A Istanbul, «nous sommes tous arméniens»


mercredi 24 janvier 2007
Par Ragip DURAN


Près de 100000 personnes ont manifesté hier lors des obsèques du journaliste Hrant Dink, tué vendredi par un jeune ultranationaliste.

C'est une véritable marée humaine. Des dizaines de milliers de personnes, jusqu'à 100 000, même, selon les organisateurs ­ des Turcs aussi bien que des Kurdes et des Arméniens, mais se revendiquant simplement citoyens de Turquie ­, défilent, recueillies, en brandissant des petites pancartes : «Nous sommes tous arméniens» ou «Nous sommes tous Hrant Dink». Assassiné vendredi par un jeune chômeur ultranationaliste, le directeur de l'hebdomadaire Agos était l'une des grandes voix de cette communauté réduite à 60 000 personnes.

Rêve. Depuis des années, il se battait aussi bien pour une reconnaissance du génocide de 1915 que pour la réconciliation entre les deux peuples. Il aura réalisé son rêve le jour de ses funérailles, qui se sont transformées en une immense manifestation, l'une des plus grandes des dernières décennies dans la métropole du Bosphore.
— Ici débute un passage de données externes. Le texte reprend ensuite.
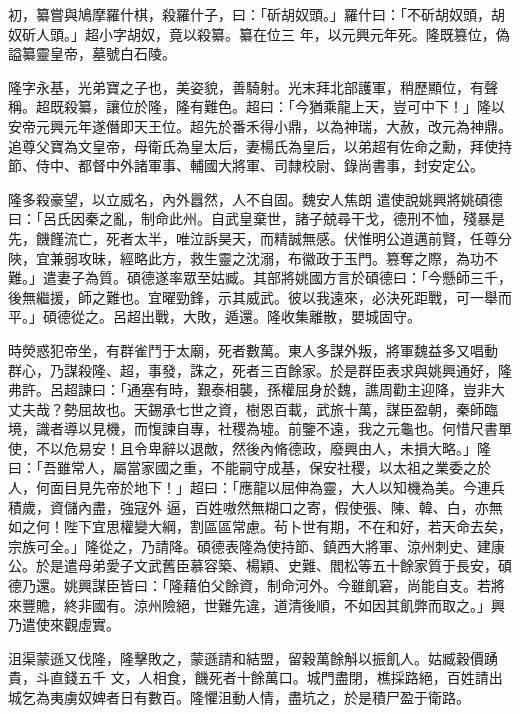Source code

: \begin{pinyinscope}
 初，纂嘗與鳩摩羅什棋，殺羅什子，曰：「斫胡奴頭。」羅什曰：「不斫胡奴頭，胡奴斫人頭。」超小字胡奴，竟以殺纂。纂在位三
 年，以元興元年死。隆既篡位，偽謚纂靈皇帝，墓號白石陵。



 隆字永基，光弟寶之子也，美姿貌，善騎射。光末拜北部護軍，稍歷顯位，有聲稱。超既殺纂，讓位於隆，隆有難色。超曰：「今猶乘龍上天，豈可中下！」隆以安帝元興元年遂僭即天王位。超先於番禾得小鼎，以為神瑞，大赦，改元為神鼎。追尊父寶為文皇帝，母衛氏為皇太后，妻楊氏為皇后，以弟超有佐命之勳，拜使持節、侍中、都督中外諸軍事、輔國大將軍、司隸校尉、錄尚書事，封安定公。



 隆多殺豪望，以立威名，內外囂然，人不自固。魏安人焦朗
 遣使說姚興將姚碩德曰：「呂氏因秦之亂，制命此州。自武皇棄世，諸子兢尋干戈，德刑不恤，殘暴是先，饑饉流亡，死者太半，唯泣訴昊天，而精誠無感。伏惟明公道邁前賢，任尊分陜，宜兼弱攻昧，經略此方，救生靈之沈溺，布徽政于玉門。篡奪之際，為功不難。」遣妻子為質。碩德遂率眾至姑臧。其部將姚國方言於碩德曰：「今懸師三千，後無繼援，師之難也。宜曜勁鋒，示其威武。彼以我遠來，必決死距戰，可一舉而平。」碩德從之。呂超出戰，大敗，遁還。隆收集離散，嬰城固守。



 時熒惑犯帝坐，有群雀鬥于太廟，死者數萬。東人多謀外叛，將軍魏益多又唱動
 群心，乃謀殺隆、超，事發，誅之，死者三百餘家。於是群臣表求與姚興通好，隆弗許。呂超諫曰：「通塞有時，艱泰相襲，孫權屈身於魏，譙周勸主迎降，豈非大丈夫哉？勢屈故也。天錫承七世之資，樹恩百載，武旅十萬，謀臣盈朝，秦師臨境，識者導以見機，而愎諫自專，社稷為墟。前鑒不遠，我之元龜也。何惜尺書單使，不以危易安！且令卑辭以退敵，然後內脩德政，廢興由人，未損大略。」隆曰：「吾雖常人，屬當家國之重，不能嗣守成基，保安社稷，以太祖之業委之於人，何面目見先帝於地下！」超曰：「應龍以屈伸為靈，大人以知機為美。今連兵積歲，資儲內盡，強寇外
 逼，百姓嗷然無糊口之寄，假使張、陳、韓、白，亦無如之何！陛下宜思權變大綱，割區區常慮。茍卜世有期，不在和好，若天命去矣，宗族可全。」隆從之，乃請降。碩德表隆為使持節、鎮西大將軍、涼州刺史、建康公。於是遣母弟愛子文武舊臣慕容築、楊穎、史難、閻松等五十餘家質于長安，碩德乃還。姚興謀臣皆曰：「隆藉伯父餘資，制命河外。今雖飢窘，尚能自支。若將來豐贍，終非國有。涼州險絕，世難先違，道清後順，不如因其飢弊而取之。」興乃遣使來觀虛實。



 沮渠蒙遜又伐隆，隆擊敗之，蒙遜請和結盟，留穀萬餘斛以振飢人。姑臧穀價踴貴，斗直錢五千
 文，人相食，饑死者十餘萬口。城門盡閉，樵採路絕，百姓請出城乞為夷虜奴婢者日有數百。隆懼沮動人情，盡坑之，於是積尸盈于衛路。




\end{pinyinscope}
Une marche de 8 kilomètres entre le siège d' Agos et le cimetière arménien. «Nous ne pouvons rien faire sans d'abord enquêter sur ce qui, dans notre société, crée de tels assassins. Tu nous as quittés, tu as quitté tes enfants, tes petits-enfants et tes amis, mais tu n'as pas quitté ta patrie», a lancé Rakel Dink, l'épouse de la victime, alors que le patriarche arménien de Turquie Mesrob II affirmait son espoir de «voir d'urgence les autorités prendre des mesures visant à éradiquer l'animosité envers les Arméniens en Turquie, notamment dans les manuels scolaires». 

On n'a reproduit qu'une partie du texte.